Define the application in YAML format using kind: StatefulSet.

The StatefulSet Controller handles the deployment and management of the required replicas. Data is written to persistent storage, provided by Azure Managed Disks or Azure Files.

With StatefulSets, the underlying persistent storage remains, even when the StatefulSet is deleted.

DaemonSets

Documentation: doc

Info

For specific log collection or monitoring, you may need to run a pod on all nodes or a select set of nodes. You can use DaemonSets to deploy to one or more identical pods. The DaemonSet Controller ensures that each node specified runs an instance of the pod.

The DaemonSet Controller can schedule pods on nodes early in the cluster boot process, before the default Kubernetes scheduler has started. This ability ensures that the pods in a DaemonSet are started before traditional pods in a Deployment or StatefulSet are scheduled.

Like StatefulSets, a DaemonSet is defined as part of a YAML definition using kind: DaemonSet.

CronJob & Jobs

Documentation: doc

Definition

Abstract

What is cronjobs ?

A CronJob creates Jobs on a repeating schedule.

CronJob is meant for performing regular scheduled actions such as backups, report generation, and so on. One CronJob object is like one line of a crontab (cron table) file on a Unix system. It runs a Job periodically on a given schedule, written in Cron format.

What is jobs ?

A Job creates one or more Pods and will continue to retry execution of the Pods until a specified number of them successfully terminate. As pods successfully complete, the Job tracks the successful completions. When a specified number of successful completions is reached, the task (ie, Job) is complete. Deleting a Job will clean up the Pods it created. Suspending a Job will delete its active Pods until the Job is resumed again.

A simple case is to create one Job object in order to reliably run one Pod to completion. The Job object will start a new Pod if the first Pod fails or is deleted (for example due to a node hardware failure or a node reboot).

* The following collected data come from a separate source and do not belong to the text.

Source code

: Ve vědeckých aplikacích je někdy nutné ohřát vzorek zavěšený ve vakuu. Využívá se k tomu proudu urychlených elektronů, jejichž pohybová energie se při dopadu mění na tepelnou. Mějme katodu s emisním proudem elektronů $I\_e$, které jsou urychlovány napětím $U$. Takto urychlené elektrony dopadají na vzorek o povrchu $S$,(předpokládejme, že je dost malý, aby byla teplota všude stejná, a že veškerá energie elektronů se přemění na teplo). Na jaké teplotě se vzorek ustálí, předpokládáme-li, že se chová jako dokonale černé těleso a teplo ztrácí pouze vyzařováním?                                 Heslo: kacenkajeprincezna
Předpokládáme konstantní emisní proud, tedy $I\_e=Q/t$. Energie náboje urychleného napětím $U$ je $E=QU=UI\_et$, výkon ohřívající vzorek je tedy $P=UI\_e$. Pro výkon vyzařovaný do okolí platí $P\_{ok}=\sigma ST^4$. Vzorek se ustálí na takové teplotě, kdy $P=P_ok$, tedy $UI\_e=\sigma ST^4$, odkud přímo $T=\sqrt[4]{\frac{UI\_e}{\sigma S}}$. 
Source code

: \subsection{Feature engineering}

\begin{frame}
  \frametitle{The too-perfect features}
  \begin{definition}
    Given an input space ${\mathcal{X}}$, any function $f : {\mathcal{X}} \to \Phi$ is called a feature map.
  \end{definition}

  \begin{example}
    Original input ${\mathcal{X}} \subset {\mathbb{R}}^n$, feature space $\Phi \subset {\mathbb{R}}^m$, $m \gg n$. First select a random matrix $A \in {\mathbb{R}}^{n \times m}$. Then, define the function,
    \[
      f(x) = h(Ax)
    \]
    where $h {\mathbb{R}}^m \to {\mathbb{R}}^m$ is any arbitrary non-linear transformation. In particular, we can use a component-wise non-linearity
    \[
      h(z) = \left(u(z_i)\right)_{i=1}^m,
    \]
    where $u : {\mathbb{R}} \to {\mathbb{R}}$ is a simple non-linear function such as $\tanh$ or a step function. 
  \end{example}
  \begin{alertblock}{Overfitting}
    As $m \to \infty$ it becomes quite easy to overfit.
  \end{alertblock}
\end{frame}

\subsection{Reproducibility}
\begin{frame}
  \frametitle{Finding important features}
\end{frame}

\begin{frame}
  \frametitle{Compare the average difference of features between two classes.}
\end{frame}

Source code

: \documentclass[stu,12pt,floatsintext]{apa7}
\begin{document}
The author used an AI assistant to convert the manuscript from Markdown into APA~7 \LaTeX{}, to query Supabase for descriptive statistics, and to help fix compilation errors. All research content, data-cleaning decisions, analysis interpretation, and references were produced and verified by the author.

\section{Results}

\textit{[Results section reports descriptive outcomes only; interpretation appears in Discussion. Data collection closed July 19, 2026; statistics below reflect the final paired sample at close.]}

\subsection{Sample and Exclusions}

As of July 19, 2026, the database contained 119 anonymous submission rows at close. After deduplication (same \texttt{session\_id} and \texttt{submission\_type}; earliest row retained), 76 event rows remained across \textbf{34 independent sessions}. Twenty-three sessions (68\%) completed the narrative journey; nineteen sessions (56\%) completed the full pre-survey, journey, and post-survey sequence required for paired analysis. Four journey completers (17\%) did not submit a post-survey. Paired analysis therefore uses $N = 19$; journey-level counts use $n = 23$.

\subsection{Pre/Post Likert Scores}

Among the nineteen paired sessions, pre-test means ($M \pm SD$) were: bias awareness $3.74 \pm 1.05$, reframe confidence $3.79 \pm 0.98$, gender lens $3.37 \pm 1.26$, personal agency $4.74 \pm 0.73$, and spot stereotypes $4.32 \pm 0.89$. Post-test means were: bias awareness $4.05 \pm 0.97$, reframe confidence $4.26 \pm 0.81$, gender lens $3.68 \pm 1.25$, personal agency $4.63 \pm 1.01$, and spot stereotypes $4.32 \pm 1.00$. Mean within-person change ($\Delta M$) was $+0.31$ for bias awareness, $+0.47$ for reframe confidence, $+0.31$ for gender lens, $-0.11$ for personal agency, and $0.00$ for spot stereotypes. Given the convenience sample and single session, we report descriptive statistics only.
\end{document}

You can also use a Job to run multiple Pods in parallel.

Schedule syntax

The .spec.schedule field is required. The value of that field follows the Cron syntax:

┌───────────── minute (0 - 59)
│ ┌───────────── hour (0 - 23)
│ │ ┌───────────── day of the month (1 - 31)
│ │ │ ┌───────────── month (1 - 12)
│ │ │ │ ┌───────────── day of the week (0 - 6) (Sunday to Saturday)
│ │ │ │ │                             OR sun, mon, tue, wed, thu, fri, sat
│ │ │ │ │ 
│ │ │ │ │
* * * * *

Other than the standard syntax, some macros like @monthly can also be used:

Entry	Description	Equivalent to
@yearly (or @annually)	Run once a year at midnight of 1 January	0 0 1 1 *
@monthly	Run once a month at midnight of the first day of the month	0 0 1 * *
@weekly	Run once a week at midnight on Sunday morning	0 0 * * 0
@daily (or @midnight)	Run once a day at midnight	0 0 * * *
@hourly	Run once an hour at the beginning of the hour	0 * * * *

Storage

With Kubernetes work on Azure Cloud. Therefore, we need consider what type of storage, cluster can associate

• Azure File
• Azure Disk
• Azure Blob

With Storage on AKS, you need to enable CSI drive for using extension storage class above by command or IaC

Enable by command

az aks update -n myAKSCluster -g myResourceGroup --enable-disk-driver --enable-file-driver --enable-blob-driver

or enable it when provision with terraform

Enable by terraform

resource "azurerm_kubernetes_cluster" "this" {
  ...
  ...
  storage_profile {
    blob_driver_enabled         = true
    disk_driver_enabled         = true
    file_driver_enabled         = true
    snapshot_controller_enabled = false
  }
  ...
  ...
}

Related articles:

• Container Storage Interface (CSI) drivers on Azure Kubernetes Service (AKS)
• Kubernetes - Storage Classes
• Kubernetes - Persistent Volumes

Networking

Documentation

• Kubernetes concept - Cluster Networking
• Kubernetes concept - Services, Load Balancing, and Networking
• Ingress-Nginx Controller
• Networking concepts for applications in Azure Kubernetes Service (AKS)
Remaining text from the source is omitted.